Attac-Sommerakademie

Volkshochschule mit Praxisbezug

Die Sommerakademie von Attac, die vom 26. bis 31.Juli in Marburg stattfand, war ein echtes Highlight dieses Sommers. Bei brütender Hitze versammelten sich insgesamt 1000 Menschen, in der großen Mehrzahl Jugendliche — und lauschten.
Dutzende von Seminaren und Arbeitsgruppen boten ein reichliches Lehrangebot, von der einfachen Frage: "Was ist Neoliberalismus?" bis zu Globalisierung und Patriarchat, Privatisierung, Steuerfragen, Arbeitswelt usw. — alles, was irgendwie mit Globalisierung zusammenhängen kann.
Das Wissensniveau war im Schnitt eher niedrig, dafür die Wissbegier umso größer: Mit bewundernswerter Ausdauer folgten die Zuhörer den Referaten, die täglich in drei Blöcken angeboten wurden, plus Abendprogramm — und selbst danach wurden die Diskussionen noch in Zeltlagern, Turnhallen und Jugendherbergen bis tief in die Nacht fortgesetzt.
Die Arbeitsgruppen an den Nachmittagen boten stärker Praxisorientiertes: Die Attac- AGs stellten ihre Arbeit vor, die Studierenden warben für ihre Kampagne gegen die Privatisierung der Hochschulen und entwarfen eine neue Studentenzeitung, die Gesundheitskampagne versuchte, das Thema stärker in Attac zu verankern, die AG Arbeit warb für Anti-Hartz-Proteste usw.
Neben der Analyse sollte es vor allem um die Entwicklung von Alternativen gehen: da schlug die Kontroverse "Reform oder Abschaffung der WTO?" natürlich hohe Wellen, auch die De-Globalisierungsthesen von Walden Bello u.a.
Die Marburger Attac-Gruppe, die gerade wenige Monate zuvor gegründet worden war, hatte das Gros der Organisationsarbeit geschultert — eine absolute Meisterleistung, denn trotz vielem, was improvisiert werden musste, war die Atmosphäre durchweg entspannt und heiter, und die jungen Männer und Frauen, die sich mit großem Eifer engagierten, machten diese Arbeit zum ersten Mal!
Die Sommeruni war ein so großer Erfolg, dass am Ende klar war: Sie wir nächstes Jahr wiederholt. Damit hat sie die Volksuni als alternatives Bildungsprogramm definitiv abgelöst.

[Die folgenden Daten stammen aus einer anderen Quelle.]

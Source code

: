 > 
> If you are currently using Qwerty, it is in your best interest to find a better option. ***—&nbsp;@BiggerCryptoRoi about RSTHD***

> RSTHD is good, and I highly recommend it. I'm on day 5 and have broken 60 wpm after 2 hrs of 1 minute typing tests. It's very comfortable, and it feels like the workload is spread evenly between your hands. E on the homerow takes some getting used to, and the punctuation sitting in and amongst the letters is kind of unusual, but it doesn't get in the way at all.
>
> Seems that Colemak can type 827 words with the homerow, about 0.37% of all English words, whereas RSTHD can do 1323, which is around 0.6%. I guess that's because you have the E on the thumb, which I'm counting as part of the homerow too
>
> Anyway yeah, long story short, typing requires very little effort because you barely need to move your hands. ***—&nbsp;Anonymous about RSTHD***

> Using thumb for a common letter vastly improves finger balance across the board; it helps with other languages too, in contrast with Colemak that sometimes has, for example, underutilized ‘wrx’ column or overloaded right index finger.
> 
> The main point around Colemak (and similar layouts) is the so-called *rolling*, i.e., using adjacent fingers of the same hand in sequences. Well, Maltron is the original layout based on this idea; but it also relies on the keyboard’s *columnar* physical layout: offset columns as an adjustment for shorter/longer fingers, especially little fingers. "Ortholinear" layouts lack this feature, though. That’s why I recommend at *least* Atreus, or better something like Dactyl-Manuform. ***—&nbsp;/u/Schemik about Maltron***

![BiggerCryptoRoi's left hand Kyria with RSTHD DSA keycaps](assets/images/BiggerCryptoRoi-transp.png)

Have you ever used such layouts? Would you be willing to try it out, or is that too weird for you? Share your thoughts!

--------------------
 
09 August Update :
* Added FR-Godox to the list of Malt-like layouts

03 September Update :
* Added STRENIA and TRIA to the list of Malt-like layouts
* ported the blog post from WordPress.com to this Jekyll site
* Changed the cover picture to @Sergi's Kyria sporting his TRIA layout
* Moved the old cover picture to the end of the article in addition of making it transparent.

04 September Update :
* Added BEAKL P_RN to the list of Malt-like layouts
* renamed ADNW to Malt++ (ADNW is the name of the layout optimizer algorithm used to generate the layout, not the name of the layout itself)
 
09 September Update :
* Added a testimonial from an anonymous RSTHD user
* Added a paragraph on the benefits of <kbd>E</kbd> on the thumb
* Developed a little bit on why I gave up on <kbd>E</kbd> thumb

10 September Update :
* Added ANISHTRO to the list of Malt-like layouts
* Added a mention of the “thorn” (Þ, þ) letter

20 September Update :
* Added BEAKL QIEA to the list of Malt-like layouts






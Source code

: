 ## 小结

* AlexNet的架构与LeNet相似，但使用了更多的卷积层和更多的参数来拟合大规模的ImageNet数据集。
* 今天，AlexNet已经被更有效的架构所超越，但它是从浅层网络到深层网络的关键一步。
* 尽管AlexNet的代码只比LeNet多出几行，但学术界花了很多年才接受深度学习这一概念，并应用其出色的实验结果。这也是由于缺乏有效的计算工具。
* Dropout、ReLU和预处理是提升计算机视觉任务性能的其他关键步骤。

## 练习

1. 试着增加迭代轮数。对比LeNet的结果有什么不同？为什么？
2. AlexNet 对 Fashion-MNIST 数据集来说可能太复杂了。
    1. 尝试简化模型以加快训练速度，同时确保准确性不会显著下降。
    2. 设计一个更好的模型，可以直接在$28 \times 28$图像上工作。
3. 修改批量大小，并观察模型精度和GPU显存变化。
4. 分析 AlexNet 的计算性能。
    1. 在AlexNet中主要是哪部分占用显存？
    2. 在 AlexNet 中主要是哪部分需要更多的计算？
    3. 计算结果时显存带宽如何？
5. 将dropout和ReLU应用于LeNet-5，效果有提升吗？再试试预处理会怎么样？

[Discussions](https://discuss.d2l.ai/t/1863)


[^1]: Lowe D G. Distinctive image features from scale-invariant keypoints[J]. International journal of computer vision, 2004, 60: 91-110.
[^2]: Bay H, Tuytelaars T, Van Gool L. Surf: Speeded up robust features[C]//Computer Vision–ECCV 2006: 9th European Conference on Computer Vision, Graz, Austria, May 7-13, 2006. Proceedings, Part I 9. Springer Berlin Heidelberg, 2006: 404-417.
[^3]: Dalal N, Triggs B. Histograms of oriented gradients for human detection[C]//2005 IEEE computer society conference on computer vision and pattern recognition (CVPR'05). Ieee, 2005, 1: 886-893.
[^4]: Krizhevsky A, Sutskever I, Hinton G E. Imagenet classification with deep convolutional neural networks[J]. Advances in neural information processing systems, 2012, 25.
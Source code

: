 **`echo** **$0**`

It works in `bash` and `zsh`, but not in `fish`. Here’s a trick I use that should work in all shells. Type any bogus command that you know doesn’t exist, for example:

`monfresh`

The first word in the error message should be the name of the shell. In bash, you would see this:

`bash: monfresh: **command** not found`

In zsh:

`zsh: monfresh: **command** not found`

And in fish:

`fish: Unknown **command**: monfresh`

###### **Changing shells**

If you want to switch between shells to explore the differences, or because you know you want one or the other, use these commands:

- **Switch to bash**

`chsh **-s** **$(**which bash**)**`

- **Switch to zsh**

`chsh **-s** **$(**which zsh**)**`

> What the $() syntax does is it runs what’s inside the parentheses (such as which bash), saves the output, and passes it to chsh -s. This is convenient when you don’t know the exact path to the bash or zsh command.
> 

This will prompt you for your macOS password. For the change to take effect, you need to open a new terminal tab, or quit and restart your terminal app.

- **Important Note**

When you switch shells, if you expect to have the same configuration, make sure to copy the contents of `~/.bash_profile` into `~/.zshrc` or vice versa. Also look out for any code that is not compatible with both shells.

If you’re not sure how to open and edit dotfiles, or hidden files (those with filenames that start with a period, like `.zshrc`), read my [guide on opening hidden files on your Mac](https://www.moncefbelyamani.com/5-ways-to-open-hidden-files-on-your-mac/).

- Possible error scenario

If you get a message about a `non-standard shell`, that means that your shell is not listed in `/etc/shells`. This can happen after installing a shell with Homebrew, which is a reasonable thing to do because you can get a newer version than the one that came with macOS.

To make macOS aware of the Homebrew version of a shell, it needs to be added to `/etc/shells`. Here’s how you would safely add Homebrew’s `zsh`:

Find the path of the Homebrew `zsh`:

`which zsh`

Um so auffallender ist eine inhaltliche Diskrepanz: Auf der einen Seite sind da die sehr globalisierungsspezifischen Themen (Finanzmärkte usw.), auf der anderen Seite fließen viele traditionelle Themen der Linken ein (z.B. Arbeit oder Migration o.a.), die dann aber sehr traditionell dargeboten wurden.
Mit anderen Worten: Der Brückenschlag, wie denn die neoliberale Globalisierung auch in der BRD die Welt verändert hat, muss in vielerlei Hinsicht noch geleistet werden. Die Analyse hinkt noch weit hinter der Wirklichkeit her.